____ Science Without ____ Context

The right metaphor for data is not that it's the new oil, at least not for banks. 

It’s fracking– slang for hydraulic fracturing, a process where a cocktail of chemicals are injected into rock cracks causing pressure to break open the surrounding shale, releasing oil and gas. 

In banking, that cocktail of chemicals is downward pressure on tech from executive teams who need actionable insights. 

The rocks are 1) systems of record that aren’t always connected and 2) BAU processes, many of which live outside tech’s official systems as semi-automated processes and user-defined tools.  So the completely legit ask for insight is never as simple as “go get the data from systems x, y, and z” because the rest of the alphabet is needed and missing.

And the value extracted— the tiny bits of oil or gas— is insight… but small and inconsequential because the data only casts light on a small part of a very large, dark cavern that can only be lit by data sources you simply don’t have (yet). 

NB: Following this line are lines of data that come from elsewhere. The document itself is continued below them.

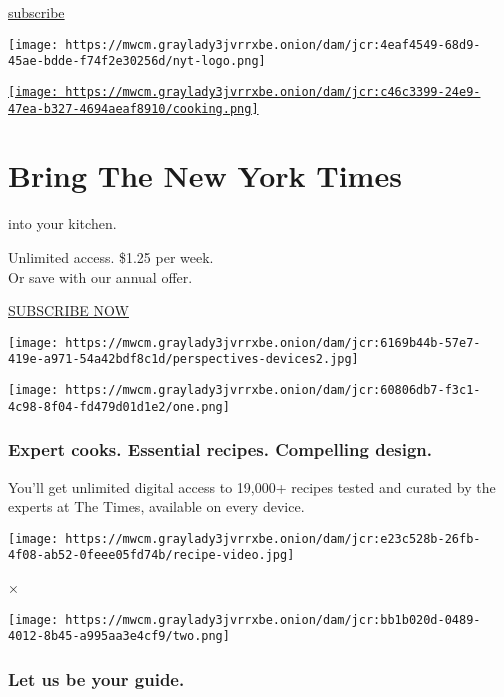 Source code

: \href{javascript:void(0)}{subscribe}

\texttt{[image: https://mwcm.graylady3jvrrxbe.onion/dam/jcr:4eaf4549-68d9-45ae-bdde-f74f2e30256d/nyt-logo.png]}

\href{https://cooking.nytimes3xbfgragh.onion/}{\texttt{[image: https://mwcm.graylady3jvrrxbe.onion/dam/jcr:c46c3399-24e9-47ea-b327-4694aeaf8910/cooking.png]}}

\hypertarget{bring-the-new-york-times}{%
\section{Bring The New York Times}\label{bring-the-new-york-times}}

into your kitchen.

Unlimited access. \$1.25 per week.\\
Or save with our annual offer.

\href{javascript:void(0)}{SUBSCRIBE NOW}

\href{javascript:void(0)}{}

\texttt{[image: https://mwcm.graylady3jvrrxbe.onion/dam/jcr:6169b44b-57e7-419e-a971-54a42bdf8c1d/perspectives-devices2.jpg]}

\texttt{[image: https://mwcm.graylady3jvrrxbe.onion/dam/jcr:60806db7-f3c1-4c98-8f04-fd479d01d1e2/one.png]}

\hypertarget{expert-cooks-essential-recipes-compelling-design}{%
\subsubsection{Expert cooks. Essential recipes. Compelling
design.}\label{expert-cooks-essential-recipes-compelling-design}}

You'll get unlimited digital access to 19,000+ recipes tested and
curated by the experts at The Times, available on every device.

\texttt{[image: https://mwcm.graylady3jvrrxbe.onion/dam/jcr:e23c528b-26fb-4f08-ab52-0feee05fd74b/recipe-video.jpg]}

×

\texttt{[image: https://mwcm.graylady3jvrrxbe.onion/dam/jcr:bb1b020d-0489-4012-8b45-a995aa3e4cf9/two.png]}

\hypertarget{let-us-be-your-guide}{%
\subsubsection{Let us be your guide.}\label{let-us-be-your-guide}}

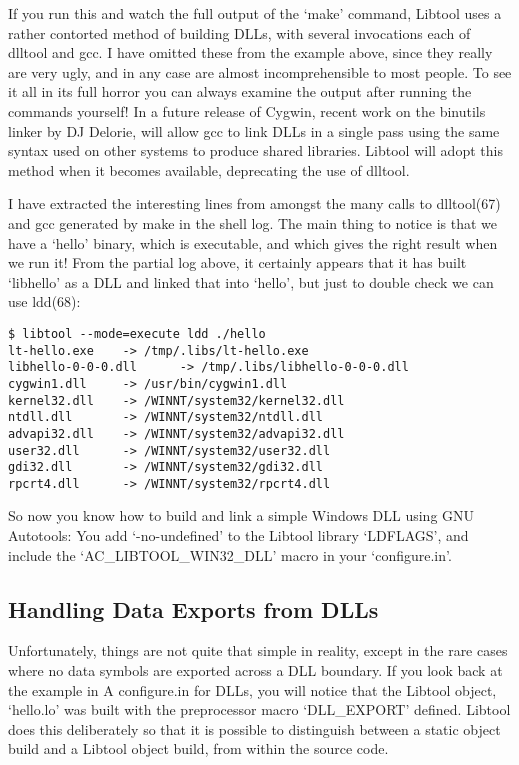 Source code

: If you run this and watch the full output of the `make' command, Libtool uses a rather contorted method of building DLLs, with several invocations each of dlltool and gcc. I have omitted these from the example above, since they really are very ugly, and in any case are almost incomprehensible to most people. To see it all in its full horror you can always examine the output after running the commands yourself! In a future release of Cygwin, recent work on the binutils linker by DJ Delorie, will allow gcc to link DLLs in a single pass using the same syntax used on other systems to produce shared libraries. Libtool will adopt this method when it becomes available, deprecating the use of dlltool.

I have extracted the interesting lines from amongst the many calls to dlltool(67) and gcc generated by make in the shell log. The main thing to notice is that we have a `hello' binary, which is executable, and which gives the right result when we run it! From the partial log above, it certainly appears that it has built `libhello' as a DLL and linked that into `hello', but just to double check we can use ldd(68): 

\begin{verbatim}
$ libtool --mode=execute ldd ./hello
lt-hello.exe    -> /tmp/.libs/lt-hello.exe
libhello-0-0-0.dll      -> /tmp/.libs/libhello-0-0-0.dll
cygwin1.dll     -> /usr/bin/cygwin1.dll
kernel32.dll    -> /WINNT/system32/kernel32.dll
ntdll.dll       -> /WINNT/system32/ntdll.dll
advapi32.dll    -> /WINNT/system32/advapi32.dll
user32.dll      -> /WINNT/system32/user32.dll
gdi32.dll       -> /WINNT/system32/gdi32.dll
rpcrt4.dll      -> /WINNT/system32/rpcrt4.dll
\end{verbatim}

So now you know how to build and link a simple Windows DLL using GNU 
Autotools: You add `-no-undefined' to the Libtool library `LDFLAGS', and 
include the `AC\_{}LIBTOOL\_{}WIN32\_{}DLL' macro in your `configure.in'.

\subsection{Handling Data Exports from DLLs}

Unfortunately, things are not quite that simple in reality, except in the rare cases where no data symbols are exported across a DLL boundary. If you look back at the example in A configure.in for DLLs, you will notice that the Libtool object, `hello.lo' was built with the preprocessor macro `DLL\_{}EXPORT' defined. Libtool does this deliberately so that it is possible to distinguish between a static object build and a Libtool object build, from within the source code.

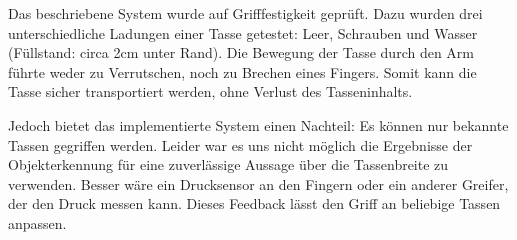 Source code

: Das beschriebene System wurde auf Grifffestigkeit geprüft. Dazu wurden drei unterschiedliche Ladungen einer Tasse getestet: Leer, Schrauben und Wasser (Füllstand: circa 2cm unter Rand). Die Bewegung der Tasse durch den Arm führte weder zu Verrutschen, noch zu Brechen eines Fingers. Somit kann die Tasse sicher transportiert werden, ohne Verlust des Tasseninhalts.

Jedoch bietet das implementierte System einen Nachteil: Es können nur bekannte Tassen gegriffen werden. Leider war es uns nicht möglich die Ergebnisse der Objekterkennung für eine zuverlässige Aussage über die Tassenbreite zu verwenden. Besser wäre ein Drucksensor an den Fingern oder ein anderer Greifer, der den Druck messen kann. Dieses Feedback lässt den Griff an beliebige Tassen anpassen. 
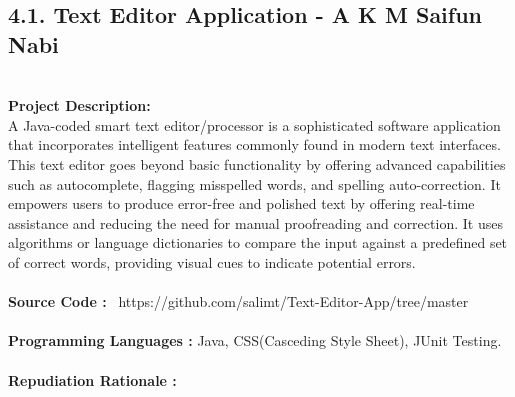 \documentclass[12pt,letterpaper]{report}
\begin{document}
\subsection*{4.1. Text Editor Application - A K M Saifun Nabi } \\
\normalsize {\textbf{Project Description:}} \\
\normalsize {A Java-coded smart text editor/processor is a sophisticated software application that incorporates intelligent features commonly found in modern text interfaces. This text editor goes beyond basic functionality by offering advanced capabilities such as autocomplete, flagging misspelled words, and spelling auto-correction. It empowers users to produce error-free and polished text by offering real-time assistance and reducing the need for manual proofreading and correction.  It uses algorithms or language dictionaries to compare the input against a predefined set of correct words, providing visual cues to indicate potential errors. }\\
\\
\normalsize{\textbf{Source Code :}} 
\normalsize{\ https://github.com/salimt/Text-Editor-App/tree/master }\\
\\
\normalsize{\textbf{Programming Languages :}}
\normalsize{Java, CSS(Casceding Style Sheet), JUnit Testing.}\\
\\
\normalsize{\textbf{Repudiation Rationale : }}
\end{document}
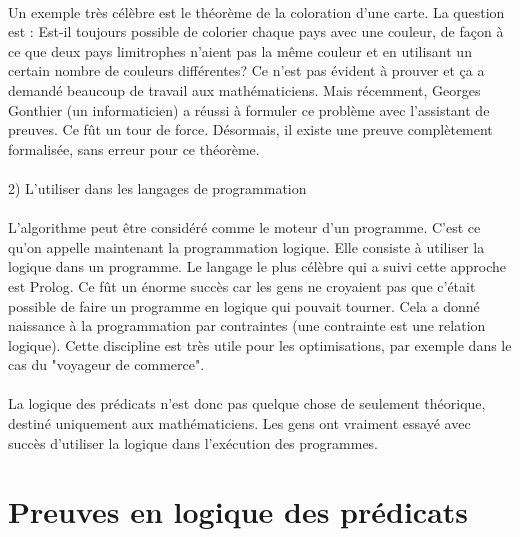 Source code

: \subsubsection{}
    
    Un exemple très célèbre est le théorème de la coloration d'une carte. La question est : Est-il toujours possible de colorier chaque pays avec une couleur, de façon à ce que deux pays limitrophes n'aient pas la même couleur et en utilisant un certain nombre de couleurs différentes? Ce n'est pas évident à prouver et ça a demandé beaucoup de travail aux mathématiciens. Mais récemment, Georges Gonthier (un informaticien) a réussi à formuler ce problème avec l'assistant de preuves. Ce fût un tour de force. Désormais, il existe une preuve complètement formalisée, sans erreur pour ce théorème.

\subsubsection{}
2) L'utiliser dans les langages de programmation
\subsubsection{}

    L'algorithme peut être considéré comme le moteur d'un programme. C'est ce qu'on appelle maintenant la programmation logique. Elle consiste à utiliser la logique dans un programme. Le langage le plus célèbre qui a suivi cette approche est Prolog. Ce fût un énorme succès car les gens ne croyaient pas que c'était possible de faire un programme en logique qui pouvait tourner. Cela a donné naissance à la programmation par contraintes (une contrainte est une relation logique). Cette discipline est très utile pour les optimisations, par exemple dans le cas du "voyageur de commerce".

\subsubsection{}
La logique des prédicats n'est donc pas quelque chose de seulement théorique, destiné uniquement aux mathématiciens. Les gens ont vraiment essayé avec succès d'utiliser la logique dans l'exécution des programmes.
\subsubsection{}

\chapter{Preuves en logique des prédicats}

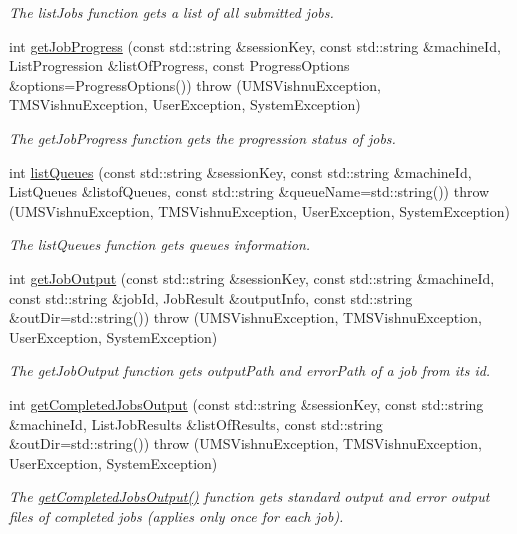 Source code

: \begin{DoxyCompactItemize}
\begin{DoxyCompactList}\small\item\em The listJobs function gets a list of all submitted jobs. \item\end{DoxyCompactList}\item 
int \hyperlink{namespacevishnu_a5bc51ba53a335079d0b7044cc2c8f4cc}{getJobProgress} (const std::string \&sessionKey, const std::string \&machineId, ListProgression \&listOfProgress, const ProgressOptions \&options=ProgressOptions())  throw (UMSVishnuException, TMSVishnuException, UserException, SystemException)
\begin{DoxyCompactList}\small\item\em The getJobProgress function gets the progression status of jobs. \item\end{DoxyCompactList}\item 
int \hyperlink{namespacevishnu_ada2d98155cffa475261261fb33f7e873}{listQueues} (const std::string \&sessionKey, const std::string \&machineId, ListQueues \&listofQueues, const std::string \&queueName=std::string())  throw (UMSVishnuException, TMSVishnuException, UserException, SystemException)
\begin{DoxyCompactList}\small\item\em The listQueues function gets queues information. \item\end{DoxyCompactList}\item 
int \hyperlink{namespacevishnu_a6e0b3df33a91bd16cdadf3ac428fcf0e}{getJobOutput} (const std::string \&sessionKey, const std::string \&machineId, const std::string \&jobId, JobResult \&outputInfo, const std::string \&outDir=std::string())  throw (UMSVishnuException, TMSVishnuException, UserException, SystemException)
\begin{DoxyCompactList}\small\item\em The getJobOutput function gets outputPath and errorPath of a job from its id. \item\end{DoxyCompactList}\item 
int \hyperlink{namespacevishnu_aaedc4b5676f0c8e47f333316cff0b0a8}{getCompletedJobsOutput} (const std::string \&sessionKey, const std::string \&machineId, ListJobResults \&listOfResults, const std::string \&outDir=std::string())  throw (UMSVishnuException, TMSVishnuException, UserException, SystemException)
\begin{DoxyCompactList}\small\item\em The \hyperlink{namespacevishnu_aaedc4b5676f0c8e47f333316cff0b0a8}{getCompletedJobsOutput()} function gets standard output and error output files of completed jobs (applies only once for each job). \item\end{DoxyCompactList}\item 

\end{DoxyCompactItemize}
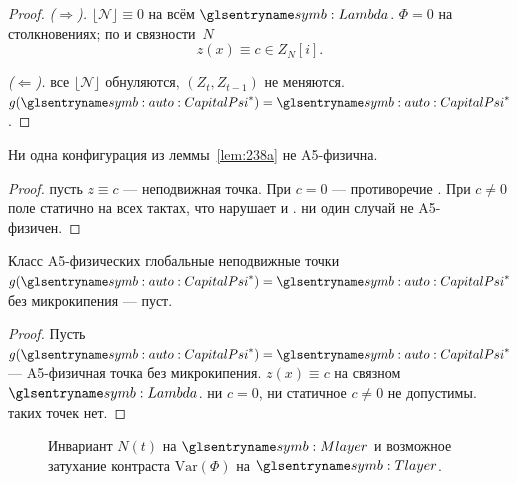 \begin{proof}
\emph{($\Rightarrow$).}
$\lfloor\mathcal{N}\rfloor\equiv 0$ на всём $\carrierLattice$.
\pfollows
$\Phi=0$ на столкновениях; по  и связности~$N$
\[
  z(x)\equiv c\in Z_N[i].
\]

\smallskip
\emph{($\Leftarrow$).}
все $\lfloor\mathcal{N}\rfloor$ обнуляются, $(Z_t,Z_{t-1})$ не меняются.
\phence $g(\symCapitalPsi^*)=\symCapitalPsi^*$.
\end{proof}

\begin{lemma}
\label{lem:238b}
Ни одна конфигурация из леммы~\ref{lem:238a} не A5-физична.
\end{lemma}

\begin{proof}
пусть $z\equiv c$ --- неподвижная точка.
При $c=0$ --- противоречие .
При $c\ne 0$ поле статично на всех тактах, что нарушает  и .
\phence ни один случай не A5-физичен.
\end{proof}

\begin{theorem}
\label{thm:238}
Класс A5-физических глобальные неподвижные точки $g(\symCapitalPsi^*)=\symCapitalPsi^*$ без микрокипения --- пуст.
\end{theorem}

\begin{proof}
Пусть $g(\symCapitalPsi^*)=\symCapitalPsi^*$ --- A5-физичная точка без микрокипения.
$z(x)\equiv c$ на связном~$\carrierLattice$.
ни $c=0$, ни статичное $c\ne 0$ не допустимы.
\phence таких точек нет.
\end{proof}

\begin{figure}[htbp]
  \centering
  
  \caption{Инвариант $N(t)$ на $\Mlayer$ и возможное затухание контраста $\mathrm{Var}(\Phi)$ на $\Tlayer$.}
  \label{fig:axiom-heat-death}
\end{figure}

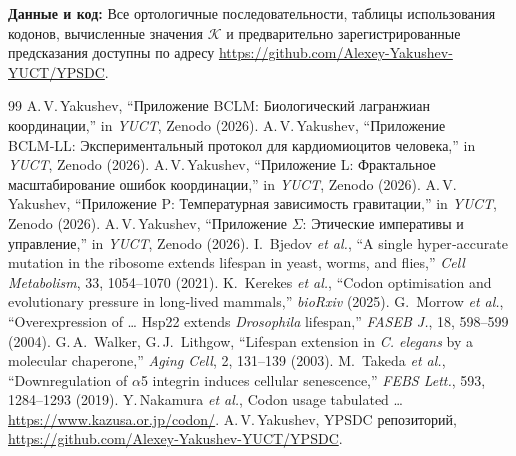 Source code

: \documentclass[12pt,a4paper]{article}
\newcommand{\REL}{\mathcal{K}}          %
\begin{document}
	\vspace{0.5cm}
	\noindent\textbf{Данные и код:} Все ортологичные последовательности, таблицы использования кодонов, вычисленные значения \(\REL\) и предварительно зарегистрированные предсказания доступны по адресу \url{https://github.com/Alexey-Yakushev-YUCT/YPSDC}.
	
	\begin{thebibliography}{99}
		 A.\,V.\,Yakushev, ``Приложение BCLM: Биологический лагранжиан координации,'' in \emph{YUCT}, Zenodo (2026).
		 A.\,V.\,Yakushev, ``Приложение BCLM‑LL: Экспериментальный протокол для кардиомиоцитов человека,'' in \emph{YUCT}, Zenodo (2026).
		 A.\,V.\,Yakushev, ``Приложение L: Фрактальное масштабирование ошибок координации,'' in \emph{YUCT}, Zenodo (2026).
		 A.\,V.\,Yakushev, ``Приложение P: Температурная зависимость гравитации,'' in \emph{YUCT}, Zenodo (2026).
		 A.\,V.\,Yakushev, ``Приложение \(\Sigma\): Этические императивы и управление,'' in \emph{YUCT}, Zenodo (2026).
		 I.~Bjedov \emph{et al.}, ``A single hyper‑accurate mutation in the ribosome extends lifespan in yeast, worms, and flies,'' \emph{Cell Metabolism}, 33, 1054–1070 (2021).
		 K.~Kerekes \emph{et al.}, ``Codon optimisation and evolutionary pressure in long‑lived mammals,'' \emph{bioRxiv} (2025).
		 G.~Morrow \emph{et al.}, ``Overexpression of … Hsp22 extends \textit{Drosophila} lifespan,'' \emph{FASEB J.}, 18, 598–599 (2004).
		 G.\,A.~Walker, G.\,J.~Lithgow, ``Lifespan extension in \textit{C. elegans} by a molecular chaperone,'' \emph{Aging Cell}, 2, 131–139 (2003).
		 M.~Takeda \emph{et al.}, ``Downregulation of \(\alpha\)5 integrin induces cellular senescence,'' \emph{FEBS Lett.}, 593, 1284–1293 (2019).
		 Y.\,Nakamura \emph{et al.}, Codon usage tabulated … \url{https://www.kazusa.or.jp/codon/}.
		 A.\,V.\,Yakushev, YPSDC репозиторий, \url{https://github.com/Alexey-Yakushev-YUCT/YPSDC}.
	\end{thebibliography}
	
\end{document}
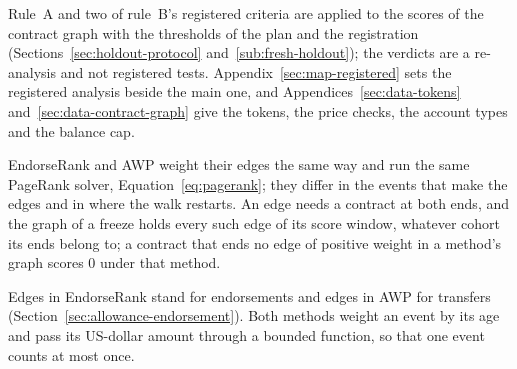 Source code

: Rule~A and two of rule~B's registered criteria are applied to the scores of the contract graph with the thresholds of the plan and the registration (Sections~\ref{sec:holdout-protocol} and~\ref{sub:fresh-holdout}); the verdicts are a re-analysis and not registered tests. Appendix~\ref{sec:map-registered} sets the registered analysis beside the main one, and Appendices~\ref{sec:data-tokens} and~\ref{sec:data-contract-graph} give the tokens, the price checks, the account types and the balance cap.


EndorseRank and AWP weight their edges the same way and run the same PageRank solver, Equation~\eqref{eq:pagerank}; they differ in the events that make the edges and in where the walk restarts. An edge needs a contract at both ends, and the graph of a freeze holds every such edge of its score window, whatever cohort its ends belong to; a contract that ends no edge of positive weight in a method's graph scores $0$ under that method.

Edges in EndorseRank stand for endorsements and edges in AWP for transfers (Section~\ref{sec:allowance-endorsement}). Both methods weight an event by its age and pass its US-dollar amount through a bounded function, so that one event counts at most once.


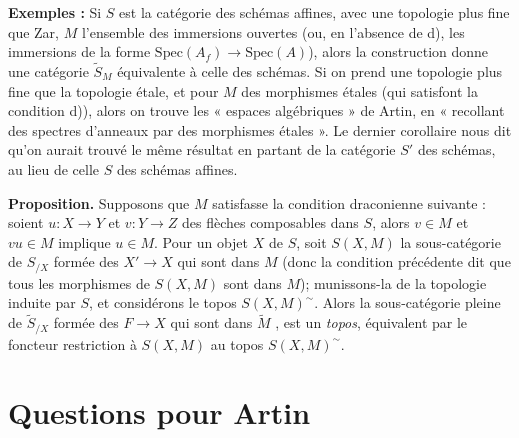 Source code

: \documentclass[11pt,a4paper]{article}
\begin{document}
\textbf{Exemples :} Si $S$ est la catégorie des schémas affines, avec une
topologie plus fine que Zar, $M$ l'ensemble des immersions ouvertes (ou, en
l'absence de d), les immersions de la forme
$\mathrm{Spec}(A_f) \to \mathrm{Spec}(A)$), alors la construction donne une
catégorie $\widetilde{S}_M$ équivalente à celle des schémas. Si on prend une
topologie plus fine que la topologie étale, et pour $M$  des
morphismes étales (qui satisfont la condition d)), alors on trouve les
« espaces algébriques » de Artin, en « recollant des spectres d'anneaux par des
morphismes étales ». Le dernier corollaire nous dit qu'on aurait trouvé le même
résultat en partant de la catégorie $S'$ des schémas, au lieu de celle $S$ des
schémas affines. \add{Dans ce cas, les morphismes de $\widetilde{M}$ se disent
\emph{étales} [la top.\ sur $S$ étant la top.\ étale).}


\textbf{Proposition.} Supposons que $M$ satisfasse la condition draconienne
suivante : soient $u : X \to Y$ et $v : Y \to Z$ des flèches composables dans
$S$, alors $v \in M$ et $vu \in M$ implique $u \in M$. Pour un objet $X$ de $S$,
soit $S(X,M)$ la sous-catégorie de $S_{/X}$ formée des $X' \to X$ qui sont dans
$M$ (donc la condition précédente dit que tous les morphismes de $S(X,M)$ sont
dans $M$); munissons-la de la topologie induite par $S$, et considérons le
topos $S(X,M)^{\sim}$. Alors 
la sous-catégorie pleine de $\widetilde{S}_{/X}$ formée des $F \to X$ qui sont
dans $\widetilde{M}$ ,
est un \emph{topos}, équivalent par le foncteur restriction à $S(X,M)$ au topos
$S(X,M)^{\sim}$.


\section*{Questions pour Artin}
\end{document}
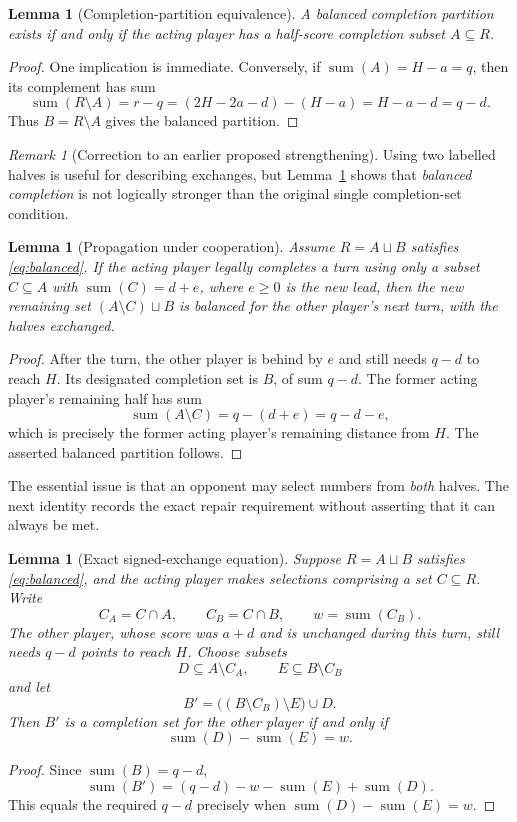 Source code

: \documentclass[11pt,a4paper]{article}
\newtheorem{lemma}[theorem]{Lemma}
\theoremstyle{definition}
\theoremstyle{remark}
\newtheorem{remark}[theorem]{Remark}
\newcommand{\sm}{\operatorname{sum}}
\begin{document}
\begin{lemma}[Completion-partition equivalence]
\label{lem:equiv}
A balanced completion partition exists if and only if the acting
player has a half-score completion subset $A\subseteq R$.
\end{lemma}
\begin{proof}
One implication is immediate.  Conversely, if $\sm(A)=H-a=q$,
then its complement has sum
\[
\sm(R\setminus A)=r-q
=(2H-2a-d)-(H-a)=H-a-d=q-d.
\]
Thus $B=R\setminus A$ gives the balanced partition.
\end{proof}

\begin{remark}[Correction to an earlier proposed strengthening]
Using two labelled halves is useful for describing exchanges, but
Lemma~\ref{lem:equiv} shows that \emph{balanced completion} is not
logically stronger than the original single completion-set condition.
\end{remark}

\begin{lemma}[Propagation under cooperation]
\label{lem:propagate}
Assume $R=A\sqcup B$ satisfies \eqref{eq:balanced}.  If the acting
player legally completes a turn using only a subset $C\subseteq A$
with $\sm(C)=d+e$, where $e\ge0$ is the new lead, then the new
remaining set $(A\setminus C)\sqcup B$ is balanced for the other
player's next turn, with the halves exchanged.
\end{lemma}
\begin{proof}
After the turn, the other player is behind by $e$ and still needs
$q-d$ to reach $H$.  Its designated completion set is $B$, of sum
$q-d$.  The former acting player's remaining half has sum
\[
\sm(A\setminus C)=q-(d+e)=q-d-e,
\]
which is precisely the former acting player's remaining distance
from $H$.  The asserted balanced partition follows.
\end{proof}

The essential issue is that an opponent may select numbers from
\emph{both} halves.  The next identity records the exact repair
requirement without asserting that it can always be met.

\begin{lemma}[Exact signed-exchange equation]
\label{lem:exchange}
Suppose $R=A\sqcup B$ satisfies \eqref{eq:balanced}, and the acting
player makes selections comprising a set $C\subseteq R$.  Write
\[
C_A=C\cap A,\qquad C_B=C\cap B,\qquad w=\sm(C_B).
\]
The other player, whose score was $a+d$ and is unchanged during this
turn, still needs $q-d$ points to reach $H$.  Choose subsets
\[
D\subseteq A\setminus C_A,\qquad
E\subseteq B\setminus C_B
\]
and let
\[
B'=\bigl((B\setminus C_B)\setminus E\bigr)\cup D.
\]
Then $B'$ is a completion set for the other player \emph{if and only if}
\begin{equation}\label{eq:exchange}
\boxed{\sm(D)-\sm(E)=w.}
\end{equation}
\end{lemma}
\begin{proof}
Since $\sm(B)=q-d$,
\[
\sm(B')=(q-d)-w-\sm(E)+\sm(D).
\]
This equals the required $q-d$ precisely when
$\sm(D)-\sm(E)=w$.
\end{proof}
\end{document}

Oh, and if you follow the anti-fracking community, you know about tap water catching fire when fracking occurs nearby.  So the final extension of the analogy– flaming tap water– signals the unintended consequences of making the wrong investments– the pressure that’s brought to bear on tech to spend time extracting insight from x, y, and z when they should be digitizing the rest of the alphabet.

[Alright, enough metaphors.  Let’s drill!]



Hard Truth #1

Banks spend a lot on data ecosystems, not what feeds them.

No one can complain about the amount of money banks invest in data infrastructure (billions) but, oddly, they do it without commensurate investments in business process redesign and digital workflow at scale.  

Why? In part because infrastructure is explicitly tech’s job while process redesign is– arguably– the business’s. Business folks are so hyper-focused on selling and servicing clients— maintaining and deepening client relationships— that they honestly don’t have the time for hands-on, continuous process redesign.  So the usual, well-intentioned business response when complex data problems bubble up to leadership is to assign whoever on their side is free at the time.  And that usually means a generalist, because there are never enough specialists. Ever.   And experience shows that neither they nor their tech partners successfully deliver process redesign because it inevitably demands business depth.

So neither side is faultless.  They both know that data is a worthwhile investment. And together they prioritize what everyone else in the industry prioritizes– the hydration of reference data systems and the creation of lakes upon lakes upon lakes.  But money is finite so the “masters and lakes” strategy means that banks struggle to invest outside of that explicit ecosystem, failing to create a continuous, end-to-end flow of the useful raw material of insight.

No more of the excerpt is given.